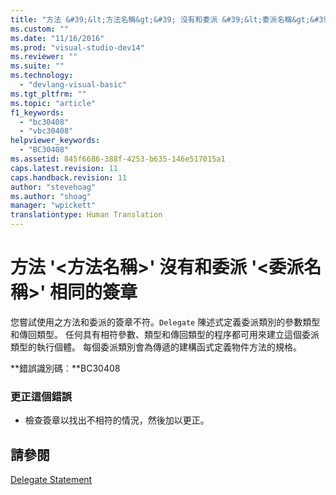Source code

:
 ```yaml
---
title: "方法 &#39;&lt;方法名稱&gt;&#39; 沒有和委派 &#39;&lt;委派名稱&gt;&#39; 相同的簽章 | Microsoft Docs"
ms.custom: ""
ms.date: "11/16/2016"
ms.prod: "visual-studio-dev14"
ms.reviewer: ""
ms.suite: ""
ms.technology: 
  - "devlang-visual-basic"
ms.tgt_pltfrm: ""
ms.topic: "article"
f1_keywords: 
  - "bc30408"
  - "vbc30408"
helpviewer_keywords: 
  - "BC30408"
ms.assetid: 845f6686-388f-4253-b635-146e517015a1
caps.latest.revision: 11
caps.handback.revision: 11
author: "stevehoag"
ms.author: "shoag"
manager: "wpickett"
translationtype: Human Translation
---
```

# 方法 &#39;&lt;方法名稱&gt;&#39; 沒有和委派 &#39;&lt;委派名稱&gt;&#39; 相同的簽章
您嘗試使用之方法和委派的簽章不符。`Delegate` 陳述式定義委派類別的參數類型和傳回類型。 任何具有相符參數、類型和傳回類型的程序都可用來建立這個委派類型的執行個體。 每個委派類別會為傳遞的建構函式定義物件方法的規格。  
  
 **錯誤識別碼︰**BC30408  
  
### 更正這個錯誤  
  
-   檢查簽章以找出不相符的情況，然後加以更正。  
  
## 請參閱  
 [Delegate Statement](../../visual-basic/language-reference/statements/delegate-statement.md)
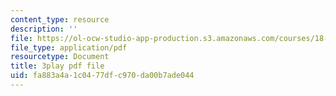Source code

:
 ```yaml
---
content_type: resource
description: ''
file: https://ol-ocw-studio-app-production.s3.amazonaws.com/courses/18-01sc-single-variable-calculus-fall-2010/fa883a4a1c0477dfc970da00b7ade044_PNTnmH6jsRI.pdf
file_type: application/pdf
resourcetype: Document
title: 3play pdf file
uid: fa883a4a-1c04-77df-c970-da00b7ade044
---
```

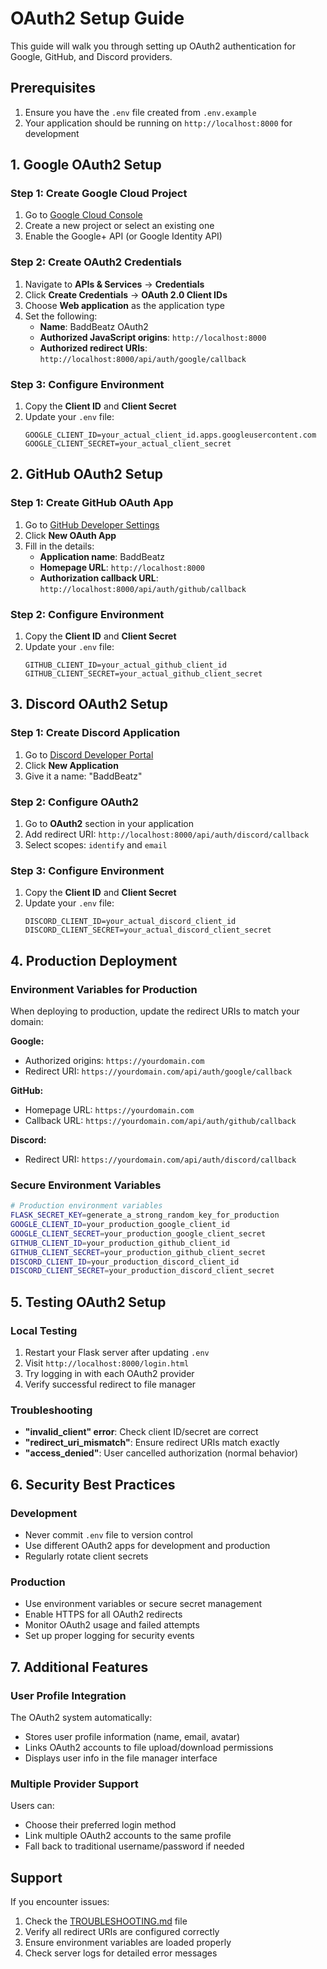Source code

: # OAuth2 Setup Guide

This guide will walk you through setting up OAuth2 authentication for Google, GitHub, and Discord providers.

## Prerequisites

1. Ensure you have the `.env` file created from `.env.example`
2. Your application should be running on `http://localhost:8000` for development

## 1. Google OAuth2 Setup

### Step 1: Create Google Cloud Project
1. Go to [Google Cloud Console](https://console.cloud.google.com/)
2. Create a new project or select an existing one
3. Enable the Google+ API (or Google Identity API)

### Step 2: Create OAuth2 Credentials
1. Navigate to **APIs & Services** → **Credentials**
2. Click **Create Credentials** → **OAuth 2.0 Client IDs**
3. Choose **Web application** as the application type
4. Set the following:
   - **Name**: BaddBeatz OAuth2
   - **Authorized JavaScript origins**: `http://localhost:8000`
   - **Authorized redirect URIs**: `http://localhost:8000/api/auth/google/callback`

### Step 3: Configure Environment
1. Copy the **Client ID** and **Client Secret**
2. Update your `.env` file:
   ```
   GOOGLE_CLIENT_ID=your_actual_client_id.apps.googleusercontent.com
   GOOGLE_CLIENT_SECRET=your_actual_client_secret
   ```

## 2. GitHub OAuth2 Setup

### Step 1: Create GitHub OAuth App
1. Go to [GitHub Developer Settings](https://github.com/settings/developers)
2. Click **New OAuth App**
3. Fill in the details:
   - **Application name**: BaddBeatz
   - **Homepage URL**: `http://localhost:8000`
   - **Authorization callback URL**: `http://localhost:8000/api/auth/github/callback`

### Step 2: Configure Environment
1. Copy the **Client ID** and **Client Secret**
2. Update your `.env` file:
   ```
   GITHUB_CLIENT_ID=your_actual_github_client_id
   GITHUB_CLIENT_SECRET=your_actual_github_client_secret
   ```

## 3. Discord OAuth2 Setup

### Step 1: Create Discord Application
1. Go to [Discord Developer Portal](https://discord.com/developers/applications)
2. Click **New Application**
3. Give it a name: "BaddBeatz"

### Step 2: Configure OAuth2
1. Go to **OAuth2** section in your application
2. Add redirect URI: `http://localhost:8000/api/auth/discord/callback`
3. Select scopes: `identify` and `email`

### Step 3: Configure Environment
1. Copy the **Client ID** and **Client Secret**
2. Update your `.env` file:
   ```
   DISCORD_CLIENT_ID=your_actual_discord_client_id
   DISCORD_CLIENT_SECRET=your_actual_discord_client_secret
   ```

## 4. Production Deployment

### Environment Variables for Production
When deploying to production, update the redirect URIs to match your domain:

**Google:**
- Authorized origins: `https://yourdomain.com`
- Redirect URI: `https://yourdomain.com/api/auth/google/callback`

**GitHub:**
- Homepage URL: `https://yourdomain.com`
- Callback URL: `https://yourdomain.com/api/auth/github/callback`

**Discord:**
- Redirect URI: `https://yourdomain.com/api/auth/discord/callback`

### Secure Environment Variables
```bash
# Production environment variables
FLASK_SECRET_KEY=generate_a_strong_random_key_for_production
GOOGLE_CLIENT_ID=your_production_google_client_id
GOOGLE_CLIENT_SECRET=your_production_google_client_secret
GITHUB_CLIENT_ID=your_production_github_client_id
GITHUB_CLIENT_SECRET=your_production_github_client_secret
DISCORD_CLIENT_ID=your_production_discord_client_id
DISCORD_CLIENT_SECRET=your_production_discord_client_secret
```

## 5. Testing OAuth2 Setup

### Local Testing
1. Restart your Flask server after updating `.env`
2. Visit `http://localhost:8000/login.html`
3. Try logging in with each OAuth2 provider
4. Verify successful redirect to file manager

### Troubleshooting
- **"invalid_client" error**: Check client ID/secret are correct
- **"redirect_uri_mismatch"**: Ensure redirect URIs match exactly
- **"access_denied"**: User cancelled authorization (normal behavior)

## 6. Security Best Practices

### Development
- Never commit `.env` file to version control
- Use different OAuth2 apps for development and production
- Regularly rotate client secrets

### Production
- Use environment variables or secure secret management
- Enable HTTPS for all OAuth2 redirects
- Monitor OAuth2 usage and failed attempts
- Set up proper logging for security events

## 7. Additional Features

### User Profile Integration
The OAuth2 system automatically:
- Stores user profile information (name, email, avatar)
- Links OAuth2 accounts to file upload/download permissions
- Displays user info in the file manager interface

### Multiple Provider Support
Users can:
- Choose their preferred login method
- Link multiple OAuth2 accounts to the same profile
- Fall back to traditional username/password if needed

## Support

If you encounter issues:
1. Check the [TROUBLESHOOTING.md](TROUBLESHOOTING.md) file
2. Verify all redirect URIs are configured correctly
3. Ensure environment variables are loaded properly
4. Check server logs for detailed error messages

**PROBLEM STATEMENT:** Each line that mentions the string "Ensure" must be copied from the listing.

**RESPONSE:**
1. Ensure you have the `.env` file created from `.env.example`
- **"redirect_uri_mismatch"**: Ensure redirect URIs match exactly
3. Ensure environment variables are loaded properly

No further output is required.